Mr Charles Dickens

Mr Charles Dickens

Saturday, December 21, 2013

In Which The Death of a Great Man is Announced



When Society sat down to breakfast and unfolded the newspaper to learn of the death of the great and wonderful philanthropist Merdle, it was almost overcome by a severe fit of choking. Whether this was occasioned by the unchecked expression of spontaneous emotion or a dry piece of toast cannot be definitively said, but certain it was that when Society rose from the table it had mastered its grief (or swallowed its toast), and was prepared to apostrophise the departed spirit of benevolence with those self same expressions of regard with which it had anointed the mortal shell.
   The report that the great man was dead got about with astonishing rapidity. At first, he was dead of all the diseases that ever were known, and of several bran-new maladies invented to meet the occasion. By about eleven o’clock in the forenoon, something the matter with the brain, became the favourite theory against the field; and by twelve the something had been distinctly ascertained to be ‘Pressure’. There was a general moralizing upon Pressure, in every street.

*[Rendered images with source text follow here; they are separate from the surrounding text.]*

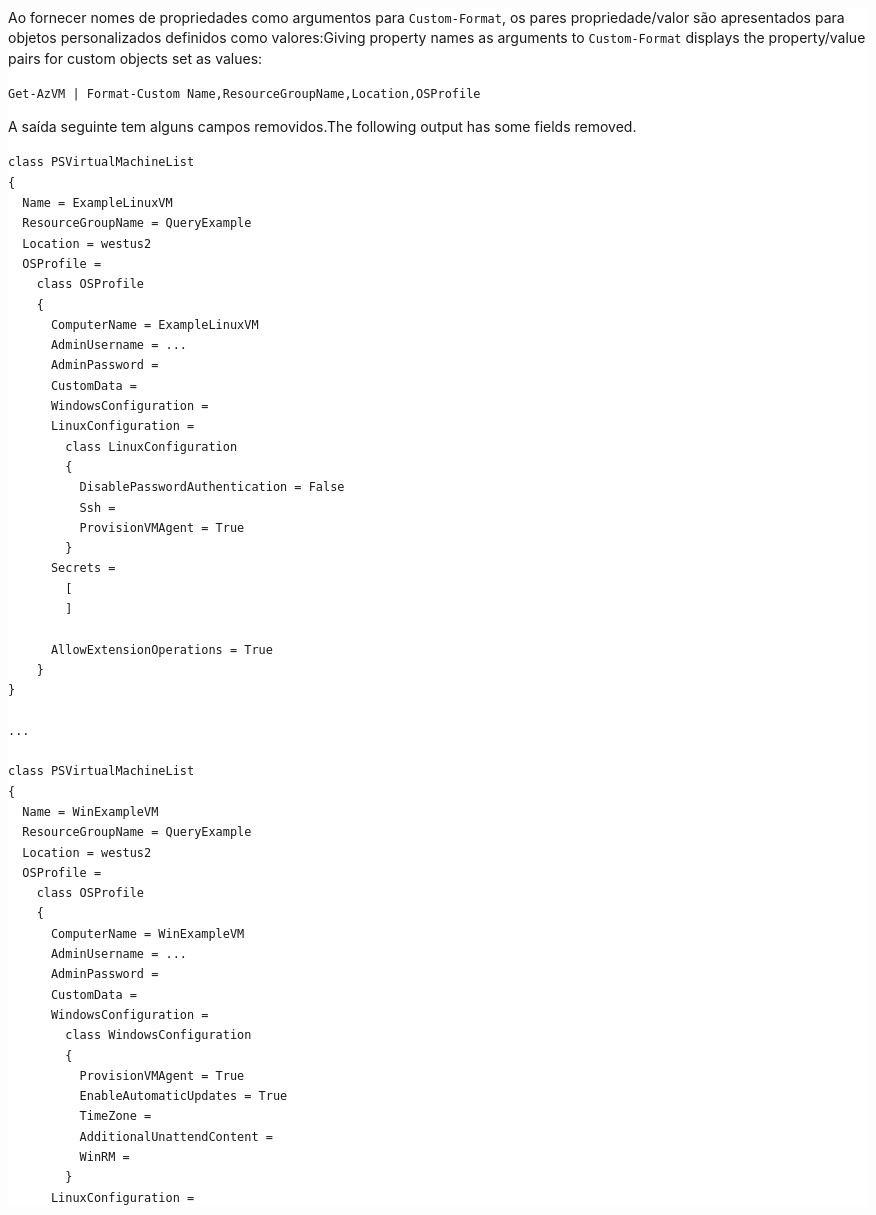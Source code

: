 <span data-ttu-id="61b34-134">Ao fornecer nomes de propriedades como argumentos para `Custom-Format`, os pares propriedade/valor são apresentados para objetos personalizados definidos como valores:</span><span class="sxs-lookup"><span data-stu-id="61b34-134">Giving property names as arguments to `Custom-Format` displays the property/value pairs for custom objects set as values:</span></span>

```powershell-interactive
Get-AzVM | Format-Custom Name,ResourceGroupName,Location,OSProfile
```

<span data-ttu-id="61b34-135">A saída seguinte tem alguns campos removidos.</span><span class="sxs-lookup"><span data-stu-id="61b34-135">The following output has some fields removed.</span></span>

```output
class PSVirtualMachineList
{
  Name = ExampleLinuxVM
  ResourceGroupName = QueryExample
  Location = westus2
  OSProfile =
    class OSProfile
    {
      ComputerName = ExampleLinuxVM
      AdminUsername = ...
      AdminPassword =
      CustomData =
      WindowsConfiguration =
      LinuxConfiguration =
        class LinuxConfiguration
        {
          DisablePasswordAuthentication = False
          Ssh =
          ProvisionVMAgent = True
        }
      Secrets =
        [
        ]

      AllowExtensionOperations = True
    }
}

...

class PSVirtualMachineList
{
  Name = WinExampleVM
  ResourceGroupName = QueryExample
  Location = westus2
  OSProfile =
    class OSProfile
    {
      ComputerName = WinExampleVM
      AdminUsername = ...
      AdminPassword =
      CustomData =
      WindowsConfiguration =
        class WindowsConfiguration
        {
          ProvisionVMAgent = True
          EnableAutomaticUpdates = True
          TimeZone =
          AdditionalUnattendContent =
          WinRM =
        }
      LinuxConfiguration =
```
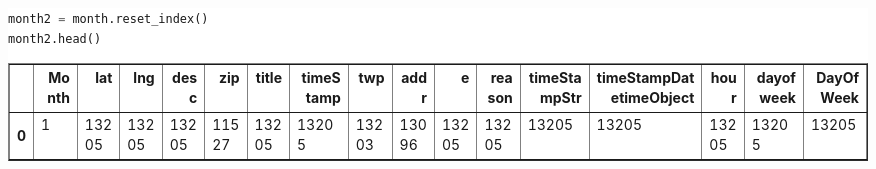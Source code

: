 


```python
month2 = month.reset_index()
month2.head()
```




<div>
<style scoped>
    .dataframe tbody tr th:only-of-type {
        vertical-align: middle;
    }

    .dataframe tbody tr th {
        vertical-align: top;
    }

    .dataframe thead th {
        text-align: right;
    }
</style>
<table border="1" class="dataframe">
  <thead>
    <tr style="text-align: right;">
      <th></th>
      <th>Month</th>
      <th>lat</th>
      <th>lng</th>
      <th>desc</th>
      <th>zip</th>
      <th>title</th>
      <th>timeStamp</th>
      <th>twp</th>
      <th>addr</th>
      <th>e</th>
      <th>reason</th>
      <th>timeStampStr</th>
      <th>timeStampDatetimeObject</th>
      <th>hour</th>
      <th>dayofweek</th>
      <th>DayOfWeek</th>
    </tr>
  </thead>
  <tbody>
    <tr>
      <th>0</th>
      <td>1</td>
      <td>13205</td>
      <td>13205</td>
      <td>13205</td>
      <td>11527</td>
      <td>13205</td>
      <td>13205</td>
      <td>13203</td>
      <td>13096</td>
      <td>13205</td>
      <td>13205</td>
      <td>13205</td>
      <td>13205</td>
      <td>13205</td>
      <td>13205</td>
      <td>13205</td>
    </tr>
    <tr>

All the people who had tried to make money and had not been able to do it, said, There you were! You no sooner began to devote yourself to the pursuit of wealth than you got Pressure. But, at about the time of High ‘Change, Pressure began to wane, and appalling whispers to circulate east, west, north, and south; and by evening it was known that the late Mr. Merdle’s complaint had been simply Forgery and Robbery, and that he had destroyed himself by means of a bottle of laudanum and a tortoise-shell handled penknife.
   As soon as there arose a doubt that Mr. Merdle’s wealth would not be found to be as vast as had been supposed, Society opined the view that it had always suspected as much, and that there had been something about the man that it had never trusted. His eyes had been set too close together, his handshake had been infirm, his gait evasive, his manner sly. Only the servile worshipper of riches could have mistaken his sumptuous display of wealth for substance. Satisfied with its perspicacity, Society sat down to dinner, and ate well.
   Numbers of men in every profession and trade would be blighted by Mr. Merdle’s insolvency, and, as the creditors circled around the carcass of the fallen man’s ruin, those who had deposited their money and their trust in him – amongst them, Mr. Headstone – found themselves dispossessed of both their belongings and their credulity.